The Kingston Arts Council is now given $100,000 annually to cover its operating costs, and is allotted $480,000 to distribute to deserving arts organizations.
At one time, the independent agency that oversees most of these tasks in Sudbury was given as much as $30,000 annually by the city to be the voice for artists. For the last two years, they haven’t received a dime.
What is now known as the Sudbury Arts Council was founded in 1973 with a mandate to “connect, communicate and celebrate” the arts. Every month, the SAC sends out an email bulletin to nearly 1,000 people highlighting local arts and cultural events.
They have a database of local artists on their website, and “advocate on behalf of the arts community and raise the profile of the arts.”
John Lindsay, who currently serves as chair of the SAC, said it’s challenging for the organization to fulfil its mandate with no money.
After being denied any sort of financial assistance in 2011, Lindsay and others from the SAC’s board of directors met with city staff to improve their proposal.
As per suggestions made by Meredith Armstrong, manager of tourism and culture, and Ian Wood, director of economic development and a former economic development officer, the SAC continued to publish its bulletin, maintain its website, obtain letters of support from local artists and exhaust its operating funds.
In 2012, they were denied funding again.
“Having achieved these goals, we are curious as to what else we need to do (to access funding),” Lindsay wrote in the most recent bulletin.
Other external organizations said the work done by the small SAC is quite impressive.
“The results the SAC is able to achieve with only a minimal part-time staff person ... and a committed group of volunteers rivals that of many other community arts councils across the province, including those councils that have several full-time staff,” a letter from the Ontario Arts Council said.
Community groups and artists agree.
“Over the years, the SAC has provided the Art Gallery of Sudbury with a strong level of support,” a letter signed by Karen Tait-Peacock, executive director of the gallery, stated. “The bi-monthly online newsletter is a valuable resource for ... arts and culture groups within the city.”
Letters came from organizations like Theatre Cambrian and the Galerie du Nouvel-Ontario as well as individual artists. Even Jeff Pafford, the recreation co-ordinator at the city, asked the SAC to continue promoting its events.
So why isn’t the city interested in helping them out?

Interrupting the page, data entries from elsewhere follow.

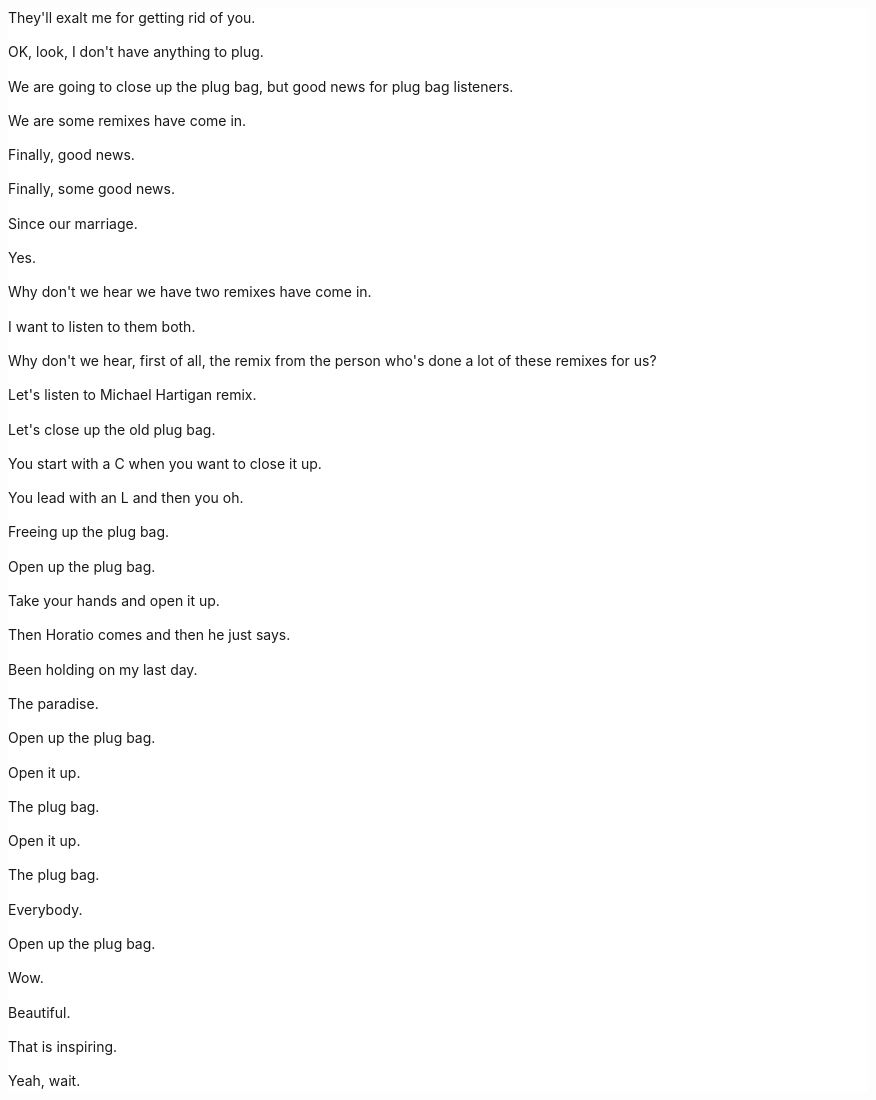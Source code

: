 They'll exalt me for getting rid of you.

OK, look, I don't have anything to plug.

We are going to close up the plug bag, but good news for plug bag listeners.

We are some remixes have come in.

Finally, good news.

Finally, some good news.

Since our marriage.

Yes.

Why don't we hear we have two remixes have come in.

I want to listen to them both.

Why don't we hear, first of all, the remix from the person who's done a lot of these remixes for us?

Let's listen to Michael Hartigan remix.

Let's close up the old plug bag.

You start with a C when you want to close it up.

You lead with an L and then you oh.

Freeing up the plug bag.

Open up the plug bag.

Take your hands and open it up.

Then Horatio comes and then he just says.

Been holding on my last day.

The paradise.

Open up the plug bag.

Open it up.

The plug bag.

Open it up.

The plug bag.

Everybody.

Open up the plug bag.

Wow.

Beautiful.

That is inspiring.

Yeah, wait.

The Arts and Culture Grant Advisory Panel, made up of community members Anne Finlay, Christine Sansalone, Courtney Folz, John Stopciati and Mark Mannisto, as well as city councillors Jacques Barbeau and Ron Dupuis, is responsible for determining which local arts groups received funding.
A total of $77,600 was given to 23 different arts associations, with the Sudbury Multicultural and Folk Arts Association receiving the largest sum — $20,000.

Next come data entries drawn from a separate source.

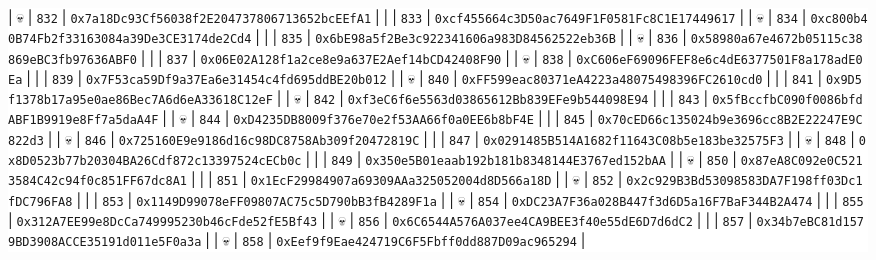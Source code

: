 | 💀 | `832` | `0x7a18Dc93Cf56038f2E204737806713652bcEEfA1` |
|  | `833` | `0xcf455664c3D50ac7649F1F0581Fc8C1E17449617` |
| 💀 | `834` | `0xc800b40B74Fb2f33163084a39De3CE3174de2Cd4` |
|  | `835` | `0x6bE98a5f2Be3c922341606a983D84562522eb36B` |
| 💀 | `836` | `0x58980a67e4672b05115c38869eBC3fb97636ABF0` |
|  | `837` | `0x06E02A128f1a2ce8e9a637E2Aef14bCD42408F90` |
| 💀 | `838` | `0xC606eF69096FEF8e6c4dE6377501F8a178adE0Ea` |
|  | `839` | `0x7F53ca59Df9a37Ea6e31454c4fd695ddBE20b012` |
| 💀 | `840` | `0xFF599eac80371eA4223a48075498396FC2610cd0` |
|  | `841` | `0x9D5f1378b17a95e0ae86Bec7A6d6eA33618C12eF` |
| 💀 | `842` | `0xf3eC6f6e5563d03865612Bb839EFe9b544098E94` |
|  | `843` | `0x5fBccfbC090f0086bfdABF1B9919e8Ff7a5daA4F` |
| 💀 | `844` | `0xD4235DB8009f376e70e2f53AA66f0a0EE6b8bF4E` |
|  | `845` | `0x70cED66c135024b9e3696cc8B2E22247E9C822d3` |
| 💀 | `846` | `0x725160E9e9186d16c98DC8758Ab309f20472819C` |
|  | `847` | `0x0291485B514A1682f11643C08b5e183be32575F3` |
| 💀 | `848` | `0x8D0523b77b20304BA26Cdf872c13397524cECb0c` |
|  | `849` | `0x350e5B01eaab192b181b8348144E3767ed152bAA` |
| 💀 | `850` | `0x87eA8C092e0C5213584C42c94f0c851FF67dc8A1` |
|  | `851` | `0x1EcF29984907a69309AAa325052004d8D566a18D` |
| 💀 | `852` | `0x2c929B3Bd53098583DA7F198ff03Dc1fDC796FA8` |
|  | `853` | `0x1149D99078eFF09807AC75c5D790bB3fB4289F1a` |
| 💀 | `854` | `0xDC23A7F36a028B447f3d6D5a16F7BaF344B2A474` |
|  | `855` | `0x312A7EE99e8DcCa749995230b46cFde52fE5Bf43` |
| 💀 | `856` | `0x6C6544A576A037ee4CA9BEE3f40e55dE6D7d6dC2` |
|  | `857` | `0x34b7eBC81d1579BD3908ACCE35191d011e5F0a3a` |
| 💀 | `858` | `0xEef9f9Eae424719C6F5Fbff0dd887D09ac965294` |
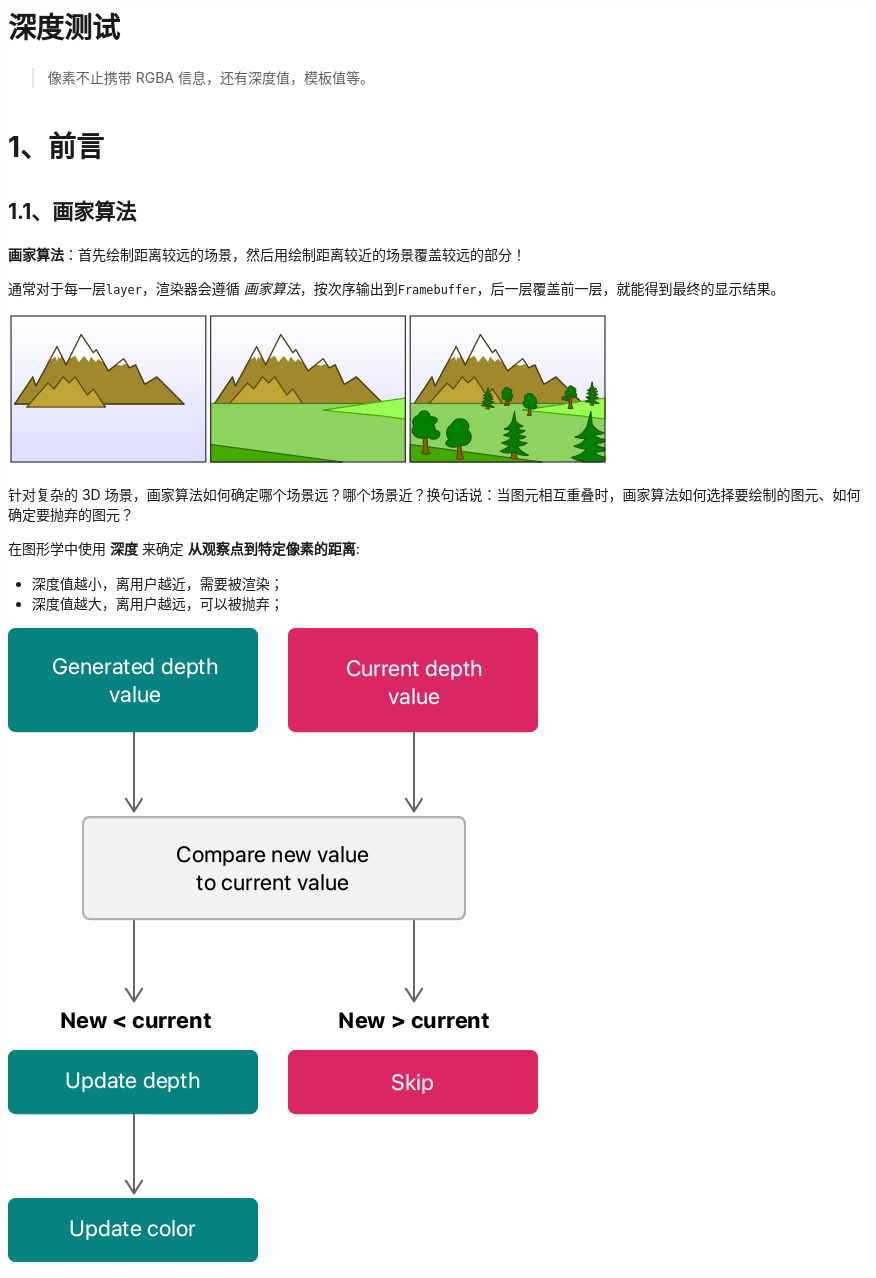 # 深度测试

> 像素不止携带 RGBA 信息，还有深度值，模板值等。

# 1、前言

## 1.1、画家算法

__画家算法__：首先绘制距离较远的场景，然后用绘制距离较近的场景覆盖较远的部分！

通常对于每一层`layer`，渲染器会遵循 _画家算法_，按次序输出到`Framebuffer`，后一层覆盖前一层，就能得到最终的显示结果。

![画家算法：把每一层依次输出到画布](assets/图形学_渲染机制_画家算法.png)

针对复杂的 3D 场景，画家算法如何确定哪个场景远？哪个场景近？换句话说：当图元相互重叠时，画家算法如何选择要绘制的图元、如何确定要抛弃的图元？

在图形学中使用 __深度__ 来确定 __从观察点到特定像素的距离__:
* 深度值越小，离用户越近，需要被渲染；
* 深度值越大，离用户越远，可以被抛弃；

![Metal_深度测试流程图](assets/Metal_深度测试流程图.png)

A total of 35 groups applied for funding, according to Armstrong. The other category of arts funding — the Major Arts and Culture Grant — saw the distribution of $496,000 among fewer than 15 applicants.
“The City of Greater Sudbury is committed to fostering an environment which promotes the pursuit of excellence in arts and cultural experiences,” the request for decision stated.

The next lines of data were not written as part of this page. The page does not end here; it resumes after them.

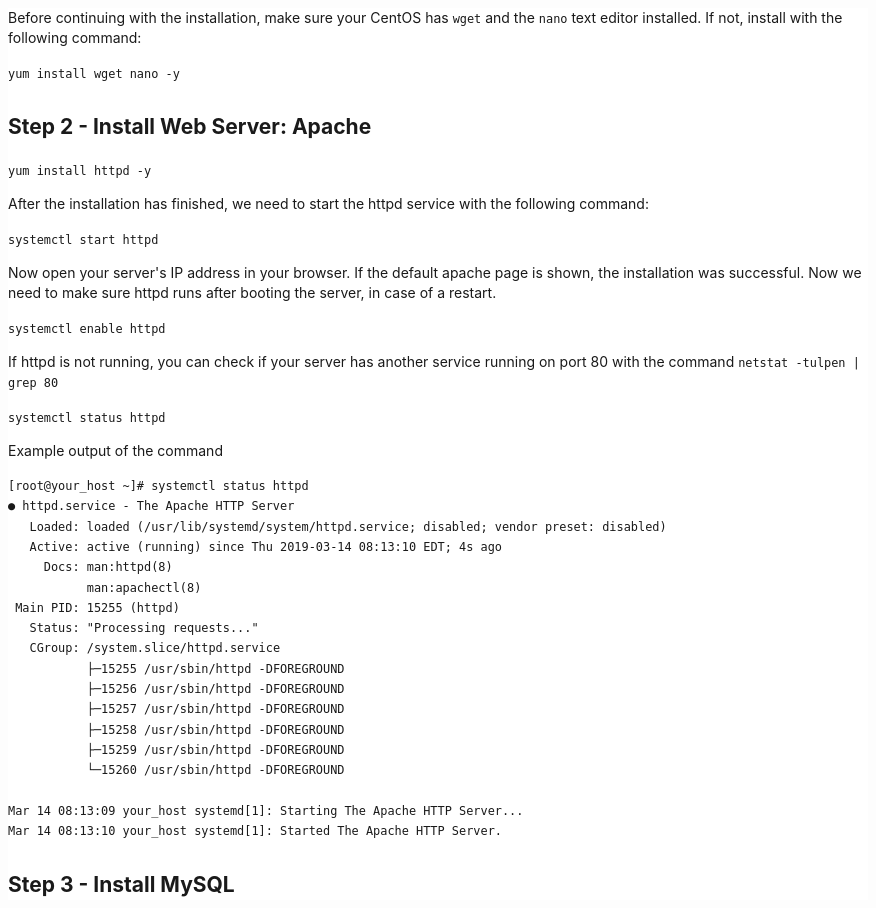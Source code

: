 Before continuing with the installation, make sure your CentOS has `wget` and the `nano` text editor installed. If not, install with the following command:

```console
yum install wget nano -y
```

## Step 2 - Install Web Server: Apache

```console
yum install httpd -y
```

After the installation has finished, we need to start the httpd service with the following command:

```console
systemctl start httpd
```

Now open your server's IP address in your browser. If the default apache page is shown, the installation was successful. Now we need to make sure httpd runs after booting the server, in case of a restart.

```console
systemctl enable httpd
```

If httpd is not running, you can check if your server has another service running on port 80 with the command `netstat -tulpen | grep 80`

```console
systemctl status httpd
```

Example output of the command

```console
[root@your_host ~]# systemctl status httpd
● httpd.service - The Apache HTTP Server
   Loaded: loaded (/usr/lib/systemd/system/httpd.service; disabled; vendor preset: disabled)
   Active: active (running) since Thu 2019-03-14 08:13:10 EDT; 4s ago
     Docs: man:httpd(8)
           man:apachectl(8)
 Main PID: 15255 (httpd)
   Status: "Processing requests..."
   CGroup: /system.slice/httpd.service
           ├─15255 /usr/sbin/httpd -DFOREGROUND
           ├─15256 /usr/sbin/httpd -DFOREGROUND
           ├─15257 /usr/sbin/httpd -DFOREGROUND
           ├─15258 /usr/sbin/httpd -DFOREGROUND
           ├─15259 /usr/sbin/httpd -DFOREGROUND
           └─15260 /usr/sbin/httpd -DFOREGROUND

Mar 14 08:13:09 your_host systemd[1]: Starting The Apache HTTP Server...
Mar 14 08:13:10 your_host systemd[1]: Started The Apache HTTP Server.
```

## Step 3 - Install MySQL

None of the councillors on the Arts and Culture Grant Advisory Panel responded to emails about why they opted to not fund the SAC.
Armstrong, the city’s voice of tourism and culture, said funding was given to “organizations that are doing visible things.”
“It’s about supporting projects that are engaging communities,” she said. “It’s seen as an investment.”
Why the SAC isn’t considered an “investment” may be another discussion entirely, but a model like the one used in other cities might just make sense. If Sudbury truly wants a flourishing arts community, like we say we do, it needs to be supported.
Someone or some group’s full-time job has to be bringing together the arts and promoting them. There are individuals doing great things in Greater Sudbury, but how much greater could they be with a little more support?